'''

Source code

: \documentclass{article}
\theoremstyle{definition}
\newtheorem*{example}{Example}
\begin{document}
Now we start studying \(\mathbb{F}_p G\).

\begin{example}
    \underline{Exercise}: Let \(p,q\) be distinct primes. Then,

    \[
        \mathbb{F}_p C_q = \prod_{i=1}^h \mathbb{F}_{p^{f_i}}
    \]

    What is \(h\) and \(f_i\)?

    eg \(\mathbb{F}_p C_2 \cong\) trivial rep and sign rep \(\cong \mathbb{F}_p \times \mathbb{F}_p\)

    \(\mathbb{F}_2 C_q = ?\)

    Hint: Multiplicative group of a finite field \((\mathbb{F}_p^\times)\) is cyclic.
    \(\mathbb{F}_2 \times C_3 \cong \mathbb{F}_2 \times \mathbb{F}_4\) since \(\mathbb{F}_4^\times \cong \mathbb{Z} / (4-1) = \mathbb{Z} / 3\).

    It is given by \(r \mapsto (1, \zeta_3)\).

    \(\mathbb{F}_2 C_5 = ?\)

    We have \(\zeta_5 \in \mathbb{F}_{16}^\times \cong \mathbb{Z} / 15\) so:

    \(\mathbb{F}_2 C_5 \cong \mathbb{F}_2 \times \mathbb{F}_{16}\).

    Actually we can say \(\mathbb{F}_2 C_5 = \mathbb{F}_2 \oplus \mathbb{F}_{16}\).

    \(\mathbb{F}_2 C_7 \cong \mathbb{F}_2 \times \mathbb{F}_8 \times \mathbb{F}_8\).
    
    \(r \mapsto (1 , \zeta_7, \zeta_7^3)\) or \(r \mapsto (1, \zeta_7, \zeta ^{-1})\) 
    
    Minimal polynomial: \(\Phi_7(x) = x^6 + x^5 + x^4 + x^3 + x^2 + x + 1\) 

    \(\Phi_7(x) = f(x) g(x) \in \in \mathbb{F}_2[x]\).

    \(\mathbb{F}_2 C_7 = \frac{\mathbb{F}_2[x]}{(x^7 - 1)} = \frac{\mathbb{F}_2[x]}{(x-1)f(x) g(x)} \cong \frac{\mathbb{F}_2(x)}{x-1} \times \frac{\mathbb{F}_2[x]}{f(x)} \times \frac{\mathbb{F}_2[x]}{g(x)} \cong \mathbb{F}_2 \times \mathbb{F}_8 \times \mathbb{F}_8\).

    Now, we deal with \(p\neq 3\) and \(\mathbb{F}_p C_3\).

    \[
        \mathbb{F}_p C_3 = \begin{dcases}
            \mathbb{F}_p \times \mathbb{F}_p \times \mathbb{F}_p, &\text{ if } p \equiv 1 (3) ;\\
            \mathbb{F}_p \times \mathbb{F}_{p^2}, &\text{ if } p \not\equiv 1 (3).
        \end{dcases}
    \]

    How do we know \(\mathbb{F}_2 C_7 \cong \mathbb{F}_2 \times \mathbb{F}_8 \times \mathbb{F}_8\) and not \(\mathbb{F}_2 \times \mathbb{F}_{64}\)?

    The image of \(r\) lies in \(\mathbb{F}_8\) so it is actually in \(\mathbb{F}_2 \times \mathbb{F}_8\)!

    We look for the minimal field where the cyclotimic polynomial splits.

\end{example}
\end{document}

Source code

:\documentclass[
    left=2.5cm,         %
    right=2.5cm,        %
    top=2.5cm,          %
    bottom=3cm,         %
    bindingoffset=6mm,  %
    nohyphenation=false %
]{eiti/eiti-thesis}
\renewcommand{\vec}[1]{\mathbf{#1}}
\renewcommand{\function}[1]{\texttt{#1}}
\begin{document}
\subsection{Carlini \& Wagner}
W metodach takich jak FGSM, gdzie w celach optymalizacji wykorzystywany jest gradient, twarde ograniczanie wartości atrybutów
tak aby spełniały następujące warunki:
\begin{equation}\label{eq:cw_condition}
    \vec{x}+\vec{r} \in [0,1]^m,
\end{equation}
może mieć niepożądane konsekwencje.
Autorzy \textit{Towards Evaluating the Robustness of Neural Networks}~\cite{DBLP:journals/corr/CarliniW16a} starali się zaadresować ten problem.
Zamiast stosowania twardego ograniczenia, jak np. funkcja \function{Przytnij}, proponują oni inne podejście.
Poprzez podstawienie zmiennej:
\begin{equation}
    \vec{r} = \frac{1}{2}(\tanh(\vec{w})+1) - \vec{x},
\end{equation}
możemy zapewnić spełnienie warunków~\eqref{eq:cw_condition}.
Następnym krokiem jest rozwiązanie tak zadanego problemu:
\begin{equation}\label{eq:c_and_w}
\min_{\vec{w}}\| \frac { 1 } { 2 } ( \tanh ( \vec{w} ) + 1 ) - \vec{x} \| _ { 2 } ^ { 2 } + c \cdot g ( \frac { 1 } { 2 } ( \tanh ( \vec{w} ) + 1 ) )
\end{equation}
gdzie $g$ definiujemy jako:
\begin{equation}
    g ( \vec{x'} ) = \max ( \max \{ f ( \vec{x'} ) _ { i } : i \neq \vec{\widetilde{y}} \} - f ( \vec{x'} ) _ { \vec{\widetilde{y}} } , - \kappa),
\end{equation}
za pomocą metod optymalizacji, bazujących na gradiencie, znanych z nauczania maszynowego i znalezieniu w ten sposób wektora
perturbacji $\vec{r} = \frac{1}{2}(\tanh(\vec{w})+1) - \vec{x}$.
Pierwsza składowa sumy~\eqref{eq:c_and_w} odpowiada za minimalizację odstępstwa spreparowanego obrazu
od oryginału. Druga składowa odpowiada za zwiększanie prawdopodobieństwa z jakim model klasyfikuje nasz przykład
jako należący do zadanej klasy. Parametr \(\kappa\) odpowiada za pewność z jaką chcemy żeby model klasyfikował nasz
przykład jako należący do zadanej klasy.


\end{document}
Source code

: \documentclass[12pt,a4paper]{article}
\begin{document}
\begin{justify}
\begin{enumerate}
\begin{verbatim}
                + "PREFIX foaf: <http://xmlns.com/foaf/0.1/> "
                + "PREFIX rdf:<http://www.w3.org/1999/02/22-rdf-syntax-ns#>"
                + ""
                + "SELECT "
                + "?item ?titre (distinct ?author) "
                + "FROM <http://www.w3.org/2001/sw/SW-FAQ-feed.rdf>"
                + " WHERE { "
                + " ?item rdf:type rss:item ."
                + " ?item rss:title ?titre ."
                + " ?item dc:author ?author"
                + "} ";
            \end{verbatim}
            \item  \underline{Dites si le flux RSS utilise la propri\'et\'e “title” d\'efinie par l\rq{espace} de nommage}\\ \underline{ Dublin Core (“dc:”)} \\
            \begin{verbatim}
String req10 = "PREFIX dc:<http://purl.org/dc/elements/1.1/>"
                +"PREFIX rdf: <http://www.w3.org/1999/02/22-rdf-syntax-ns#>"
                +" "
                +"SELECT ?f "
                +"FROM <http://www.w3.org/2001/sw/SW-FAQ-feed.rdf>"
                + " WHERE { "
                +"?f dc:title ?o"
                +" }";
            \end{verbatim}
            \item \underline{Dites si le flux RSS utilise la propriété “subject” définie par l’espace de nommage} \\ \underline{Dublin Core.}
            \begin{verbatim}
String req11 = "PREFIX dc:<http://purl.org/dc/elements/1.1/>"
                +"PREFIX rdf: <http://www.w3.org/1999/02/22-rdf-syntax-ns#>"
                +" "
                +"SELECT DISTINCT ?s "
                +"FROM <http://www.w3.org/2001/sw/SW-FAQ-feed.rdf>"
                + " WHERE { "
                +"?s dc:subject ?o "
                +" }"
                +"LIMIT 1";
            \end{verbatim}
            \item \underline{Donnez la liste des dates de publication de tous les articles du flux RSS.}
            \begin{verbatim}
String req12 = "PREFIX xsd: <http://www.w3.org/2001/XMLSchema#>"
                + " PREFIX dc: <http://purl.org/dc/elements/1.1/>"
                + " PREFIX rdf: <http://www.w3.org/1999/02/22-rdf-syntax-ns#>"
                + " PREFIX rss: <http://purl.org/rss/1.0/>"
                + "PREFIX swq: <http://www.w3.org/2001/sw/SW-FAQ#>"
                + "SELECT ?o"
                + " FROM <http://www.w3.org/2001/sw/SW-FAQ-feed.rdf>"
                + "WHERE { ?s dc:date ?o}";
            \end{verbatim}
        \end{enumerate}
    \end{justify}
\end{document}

'''

> REQUIRED ACTION
Whenever the word "syntax" occurs in a line of the records, that line counts once; state the total alone.

> THE COMPLETED TASK
4